Dremio is a distributed system that can be deployed in a public cloud or on premises. A Dremio cluster can be co-located with one of the data sources (Hadoop or NoSQL database), or deployed separately.
Here are the common deployment models:
|AWS (EC2)||S3 or other databases hosted on AWS are the primary data sources||Cloud storage (S3)|
|Azure (VM)||Azure Data Lake Store or other databases hosted on Azure are the primary data sources||Cloud storage (Azure Data Lake Store)|
|Standalone||A Hadoop cluster is not available, and the data is not primarily in a single distributed NoSQL database||Local disks|
|Co-located with Hadoop||Hadoop is the primary data source, or there is a Hadoop cluster near the data sources||HDFS or MapR-FS|
|Co-located with NoSQL||A distributed NoSQL database, such as Elasticsearch or MongoDB, is the primary data source||Local disks|
Additional considerations for high performance:
- There should be a low-latency, high-bandwidth network connection between Dremio and the data sources. A 10 GbE network is recommended when connecting to large data sources that hold terabytes or petabytes of data. When connecting to data on S3, it is better to run Dremio in the same region as the S3 buckets.
- For additional performance benefits running on AWS, reflections can be stored on EBS or EFS instead of S3.

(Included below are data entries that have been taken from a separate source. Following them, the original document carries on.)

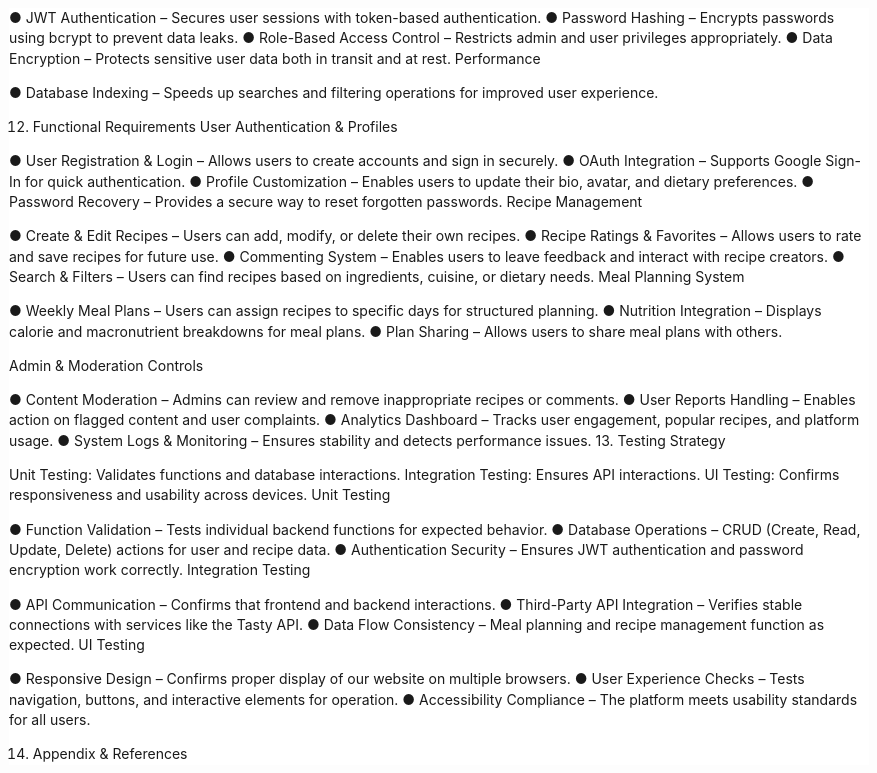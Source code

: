 ●	JWT Authentication – Secures user sessions with token-based authentication.
●	Password Hashing – Encrypts passwords using bcrypt to prevent data leaks.
●	Role-Based Access Control – Restricts admin and user privileges appropriately.
●	Data Encryption – Protects sensitive user data both in transit and at rest.
Performance

●	Database Indexing – Speeds up searches and filtering operations for improved user experience.

12. Functional Requirements
User Authentication & Profiles

●	User Registration & Login – Allows users to create accounts and sign in securely.
●	OAuth Integration – Supports Google Sign-In for quick authentication.
●	Profile Customization – Enables users to update their bio, avatar, and dietary preferences.
●	Password Recovery – Provides a secure way to reset forgotten passwords.
Recipe Management

●	Create & Edit Recipes – Users can add, modify, or delete their own recipes.
●	Recipe Ratings & Favorites – Allows users to rate and save recipes for future use.
●	Commenting System – Enables users to leave feedback and interact with recipe creators.
●	Search & Filters – Users can find recipes based on ingredients, cuisine, or dietary needs.
Meal Planning System

●	Weekly Meal Plans – Users can assign recipes to specific days for structured planning.
●	Nutrition Integration – Displays calorie and macronutrient breakdowns for meal plans.
●	Plan Sharing – Allows users to share meal plans with others.

Admin & Moderation Controls

●	Content Moderation – Admins can review and remove inappropriate recipes or comments.
●	User Reports Handling – Enables action on flagged content and user complaints.
●	Analytics Dashboard – Tracks user engagement, popular recipes, and platform usage.
●	System Logs & Monitoring – Ensures stability and detects performance issues.
13. Testing Strategy

Unit Testing: Validates functions and database interactions.
Integration Testing: Ensures API interactions.
UI Testing: Confirms responsiveness and usability across devices.
Unit Testing

●	Function Validation – Tests individual backend functions for expected behavior.
●	Database Operations – CRUD (Create, Read, Update, Delete) actions for user and recipe data.
●	Authentication Security – Ensures JWT authentication and password encryption work correctly.
Integration Testing

●	API Communication – Confirms that frontend and backend interactions.
●	Third-Party API Integration – Verifies stable connections with services like the Tasty API.
●	Data Flow Consistency – Meal planning and recipe management function as expected.
UI Testing

●	Responsive Design – Confirms proper display of our website on multiple browsers.
●	User Experience Checks – Tests navigation, buttons, and interactive elements for operation.
●	Accessibility Compliance – The platform meets usability standards for all users.


14. Appendix & References
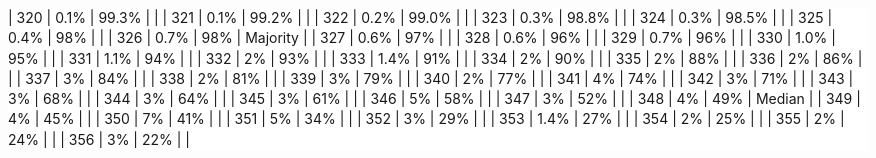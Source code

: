 | 320 | 0.1% | 99.3% |  |
| 321 | 0.1% | 99.2% |  |
| 322 | 0.2% | 99.0% |  |
| 323 | 0.3% | 98.8% |  |
| 324 | 0.3% | 98.5% |  |
| 325 | 0.4% | 98% |  |
| 326 | 0.7% | 98% | Majority |
| 327 | 0.6% | 97% |  |
| 328 | 0.6% | 96% |  |
| 329 | 0.7% | 96% |  |
| 330 | 1.0% | 95% |  |
| 331 | 1.1% | 94% |  |
| 332 | 2% | 93% |  |
| 333 | 1.4% | 91% |  |
| 334 | 2% | 90% |  |
| 335 | 2% | 88% |  |
| 336 | 2% | 86% |  |
| 337 | 3% | 84% |  |
| 338 | 2% | 81% |  |
| 339 | 3% | 79% |  |
| 340 | 2% | 77% |  |
| 341 | 4% | 74% |  |
| 342 | 3% | 71% |  |
| 343 | 3% | 68% |  |
| 344 | 3% | 64% |  |
| 345 | 3% | 61% |  |
| 346 | 5% | 58% |  |
| 347 | 3% | 52% |  |
| 348 | 4% | 49% | Median |
| 349 | 4% | 45% |  |
| 350 | 7% | 41% |  |
| 351 | 5% | 34% |  |
| 352 | 3% | 29% |  |
| 353 | 1.4% | 27% |  |
| 354 | 2% | 25% |  |
| 355 | 2% | 24% |  |
| 356 | 3% | 22% |  |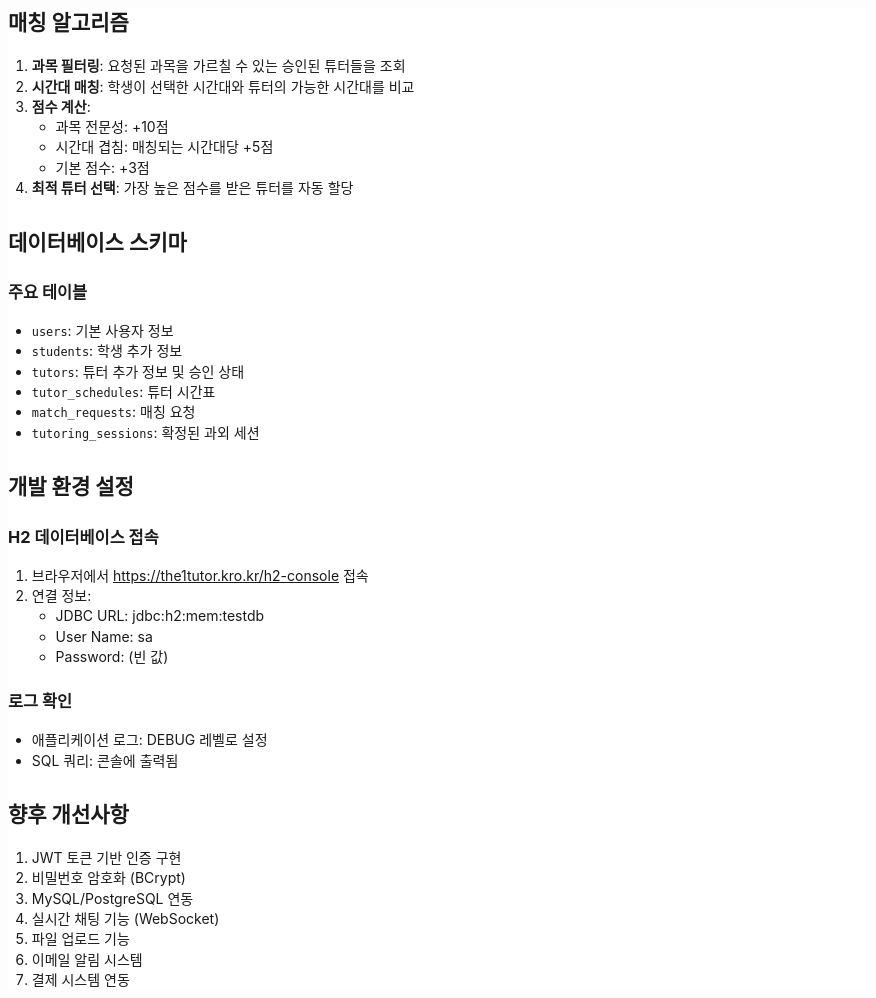 ## 매칭 알고리즘

1. **과목 필터링**: 요청된 과목을 가르칠 수 있는 승인된 튜터들을 조회
2. **시간대 매칭**: 학생이 선택한 시간대와 튜터의 가능한 시간대를 비교
3. **점수 계산**: 
   - 과목 전문성: +10점
   - 시간대 겹침: 매칭되는 시간대당 +5점
   - 기본 점수: +3점
4. **최적 튜터 선택**: 가장 높은 점수를 받은 튜터를 자동 할당

## 데이터베이스 스키마

### 주요 테이블
- `users`: 기본 사용자 정보
- `students`: 학생 추가 정보
- `tutors`: 튜터 추가 정보 및 승인 상태
- `tutor_schedules`: 튜터 시간표
- `match_requests`: 매칭 요청
- `tutoring_sessions`: 확정된 과외 세션

## 개발 환경 설정

### H2 데이터베이스 접속
1. 브라우저에서 https://the1tutor.kro.kr/h2-console 접속
2. 연결 정보:
   - JDBC URL: jdbc:h2:mem:testdb
   - User Name: sa
   - Password: (빈 값)

### 로그 확인
- 애플리케이션 로그: DEBUG 레벨로 설정
- SQL 쿼리: 콘솔에 출력됨

## 향후 개선사항

1. JWT 토큰 기반 인증 구현
2. 비밀번호 암호화 (BCrypt)
3. MySQL/PostgreSQL 연동
4. 실시간 채팅 기능 (WebSocket)
5. 파일 업로드 기능
6. 이메일 알림 시스템
7. 결제 시스템 연동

- The Dremio process should have adequate CPU and memory resources. When Dremio is co-located with a Hadoop cluster or NoSQL database, it is important to utilize containers (eg, cgroups, Docker, YARN containers) to ensure adequate resources for each process. Dremio features a high-performance asynchronous engine that minimizes the number of threads and context switches under heavy load, so unless containers are utilized, the operating system may over-allocate resources to other thread-hungry processes on the nodes.